Staffing shortages and lack of access—none of these problems seems to have been solved by creating a $10-a-day daycare system. But those who’ve long called for such a system warn that none of those problems should cause us to question the value of such a system. As system advocates Carolyn Ferns and Alana Powell recently wrote:  

And a note to any politicians thinking of jumping on this crisis to make political hay and call for a return to the cheques-in-the-mail of the Stephen Harper era. You will find families want the $10-a-day child care system; it’s here to stay.

The federal Conservatives seem to have accepted that logic. They voted unanimously in favour of Bill C-35: An Act Respecting Early Learning and Child Care in Canada, to make the system “permanent.” Apparently, the Tories believed doing otherwise would hurt them electorally.

But would it really?

To what extent do families want this particular child care system? A review of recent polls reveals there isn’t a lot of substance behind that idea. In fact, there are few recent polls addressing child care at all and the one substantive poll focused expressly on child care is far from a slam-dunk endorsement of the current policy. For many Canadians, child care is simply not a priority, much as those of us concerned with quality child care might wish otherwise.

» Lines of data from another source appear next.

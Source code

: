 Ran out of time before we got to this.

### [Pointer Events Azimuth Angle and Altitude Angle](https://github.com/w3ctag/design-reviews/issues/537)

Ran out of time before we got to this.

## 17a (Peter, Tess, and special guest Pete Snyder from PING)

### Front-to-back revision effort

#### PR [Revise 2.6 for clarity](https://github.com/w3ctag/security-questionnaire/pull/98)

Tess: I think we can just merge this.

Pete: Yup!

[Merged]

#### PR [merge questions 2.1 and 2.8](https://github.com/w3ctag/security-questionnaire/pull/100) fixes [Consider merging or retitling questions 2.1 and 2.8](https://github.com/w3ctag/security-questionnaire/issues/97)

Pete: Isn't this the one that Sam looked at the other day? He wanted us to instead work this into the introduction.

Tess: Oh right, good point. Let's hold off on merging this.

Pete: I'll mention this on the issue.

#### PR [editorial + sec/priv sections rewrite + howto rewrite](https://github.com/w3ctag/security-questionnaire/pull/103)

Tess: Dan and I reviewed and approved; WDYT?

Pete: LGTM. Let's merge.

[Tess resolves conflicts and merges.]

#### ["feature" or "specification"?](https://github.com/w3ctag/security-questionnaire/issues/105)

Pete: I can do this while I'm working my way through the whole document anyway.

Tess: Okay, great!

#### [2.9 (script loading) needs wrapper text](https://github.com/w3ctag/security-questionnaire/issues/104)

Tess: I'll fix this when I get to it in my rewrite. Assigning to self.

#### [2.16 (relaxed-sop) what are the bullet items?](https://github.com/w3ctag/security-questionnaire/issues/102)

So where is public opinion on the child-care question? The most recent poll cited in defence of the current plan was conducted by Abacus Data in May 2023 based on hypothetical scenario about what Canadians believe a Poilievre-led Conservative government would (or would not) do on the file.

In this poll, 25 percent of those surveyed think a Conservative government should end the national daycare program and 36 percent think they should not. But four in ten Canadians (39 percent) are unsure—indicating a hypothetical Poilevre-led government “probably shouldn’t” end the program. Asked whether a Conservative government would end the national child care program, three in ten (33 percent) said they “don’t know.” There’s enough ambiguity in these responses to suggest the current plan doesn’t have a lot of salience or as much popularity as its proponents typically assume.

In September 2021, Nanos Research conducted various surveys prior to that year’s federal election. One survey in particular touched directly on child care policy options, contrasting the Liberal/NDP offer to create new $10-a-day daycare spaces with the Conservative offer of a refundable tax credit. Half of Canadians preferred the Liberal and NDP proposal for subsidized spaces and 40 percent preferred the Conservative proposal and 10 percent were unsure. Nik Nanos summed up the results in a Globe and Mail interview: “the Liberal proposal for subsidized child care is not an overwhelming political winner,” adding that “although Canadians are likely united on a child-care plan, there is no consensus on how to proceed.”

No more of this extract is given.